United States District Court, District of Columbia

September 17, 2018

UNITED STATES OF AMERICA
v.
SHANE BROWNE, Defendant.

          MEMORANDUM AND ORDER

          TREVOR N. MCFADDEN, U.S.D.J.

         Shane Browne, convicted by a jury of kidnapping and of possession with intent to distribute marijuana, seeks a new trial or a judgment of acquittal. He argues for a new trial based on allegations that the Court instructed the jury erroneously, that the jury reached mutually exclusive verdicts on two counts of the indictment, and that the jury's verdict was against the weight of the evidence. He argues for acquittal based on his victim's alleged lack of credibility and the inherent improbability of his victim's testimony. Because Mr. Browne has not identified plain error in the jury instructions, has not identified mutually exclusive verdicts, has not shown that the weight of the evidence favors acquittal, and has not carried the burden of discrediting his victim's testimony, Mr. Browne's Motion for New Trial or Judgment of Acquittal is DENIED.

         I. BACKGROUND[1]

         Mr. Browne stood trial on a seven-count indictment charging him with kidnapping, assault with a dangerous weapon, possession with intent to distribute marijuana, and firearms-related violations under federal and District of Columbia law. Superseding Indictment at 1-3. At trial, the Government called Ulises Flores, a former Lyft driver and the victim of Mr. Browne's kidnapping. See Tr. 211. Mr. Flores testified that he gave Mr. Browne a Lyft ride from an apartment in Northwest Washington, D.C. to a McDonald's in Aberdeen, Maryland on December 11, 2017. Id. at 218-19, 224, 230; see also Gov. Ex. C (Lyft records). During the drive, he overheard Mr. Browne on the phone discussing email encryption and the fact that he had a backup person to keep his business going if he went to jail. Tr. 226. And he noticed that Mr. Browne smelled strongly of marijuana.

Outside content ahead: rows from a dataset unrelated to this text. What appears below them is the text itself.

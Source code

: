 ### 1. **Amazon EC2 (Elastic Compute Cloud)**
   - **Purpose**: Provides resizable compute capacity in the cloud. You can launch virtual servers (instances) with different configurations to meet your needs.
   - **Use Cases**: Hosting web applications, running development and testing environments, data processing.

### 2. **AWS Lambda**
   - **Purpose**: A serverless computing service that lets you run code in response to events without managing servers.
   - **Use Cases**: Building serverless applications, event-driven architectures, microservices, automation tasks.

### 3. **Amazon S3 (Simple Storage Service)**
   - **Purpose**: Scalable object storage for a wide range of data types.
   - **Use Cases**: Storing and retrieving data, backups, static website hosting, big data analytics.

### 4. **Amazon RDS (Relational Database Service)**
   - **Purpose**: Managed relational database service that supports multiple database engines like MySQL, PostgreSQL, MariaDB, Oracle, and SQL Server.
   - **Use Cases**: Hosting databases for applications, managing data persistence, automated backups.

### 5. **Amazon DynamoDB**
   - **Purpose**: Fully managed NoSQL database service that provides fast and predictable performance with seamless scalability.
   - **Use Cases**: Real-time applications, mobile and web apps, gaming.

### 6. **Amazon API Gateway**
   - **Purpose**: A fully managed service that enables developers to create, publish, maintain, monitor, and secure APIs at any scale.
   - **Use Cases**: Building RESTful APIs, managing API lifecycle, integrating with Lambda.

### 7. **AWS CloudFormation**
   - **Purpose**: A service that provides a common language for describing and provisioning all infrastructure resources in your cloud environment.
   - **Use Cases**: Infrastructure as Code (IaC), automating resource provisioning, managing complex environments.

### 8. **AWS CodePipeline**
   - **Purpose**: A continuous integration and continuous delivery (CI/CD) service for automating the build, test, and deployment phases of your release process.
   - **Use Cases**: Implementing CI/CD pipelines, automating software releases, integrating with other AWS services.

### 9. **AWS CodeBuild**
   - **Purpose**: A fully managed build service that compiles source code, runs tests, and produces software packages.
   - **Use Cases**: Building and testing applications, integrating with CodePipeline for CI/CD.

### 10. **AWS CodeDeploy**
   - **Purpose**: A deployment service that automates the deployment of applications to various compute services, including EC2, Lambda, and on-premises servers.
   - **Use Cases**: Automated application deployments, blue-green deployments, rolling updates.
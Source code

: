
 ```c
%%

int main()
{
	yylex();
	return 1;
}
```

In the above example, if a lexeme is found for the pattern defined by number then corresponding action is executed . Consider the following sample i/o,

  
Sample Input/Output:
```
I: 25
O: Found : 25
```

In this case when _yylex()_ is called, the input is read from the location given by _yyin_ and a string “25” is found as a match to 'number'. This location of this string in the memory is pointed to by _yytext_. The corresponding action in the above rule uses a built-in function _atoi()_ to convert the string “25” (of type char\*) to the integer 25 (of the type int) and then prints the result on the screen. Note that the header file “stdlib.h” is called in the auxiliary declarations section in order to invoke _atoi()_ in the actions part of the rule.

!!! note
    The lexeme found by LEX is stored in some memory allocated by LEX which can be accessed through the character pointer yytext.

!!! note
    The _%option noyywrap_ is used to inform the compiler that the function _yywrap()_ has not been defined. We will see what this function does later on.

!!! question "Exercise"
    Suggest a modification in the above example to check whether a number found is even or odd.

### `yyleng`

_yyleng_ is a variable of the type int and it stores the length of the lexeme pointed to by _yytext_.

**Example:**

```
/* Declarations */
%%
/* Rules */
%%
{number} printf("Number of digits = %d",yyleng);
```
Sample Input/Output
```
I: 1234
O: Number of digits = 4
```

Id. Mr. Flores began to suspect that Mr. Browne was a drug dealer. Id. at 360. He was right.

         After Mr. Flores dropped Mr. Browne off, he took some time to call his wife, buy a coffee, use the restroom, wash his face, and-as he liked to do between rides-to clean his car. Id. at 230-31, 234, 323-29; see also Gov. Ex. B9 (security camera footage of Mr. Flores at the McDonald's counter); Gov. Ex. B11 (security camera footage of Mr. Flores leaving the McDonald's restroom and picking up his order); Gov. Ex. B13 (security camera footage of Mr. Flores cleaning his car in the McDonald's parking lot). He got back in his parked car, still talking with his wife. Tr. 239.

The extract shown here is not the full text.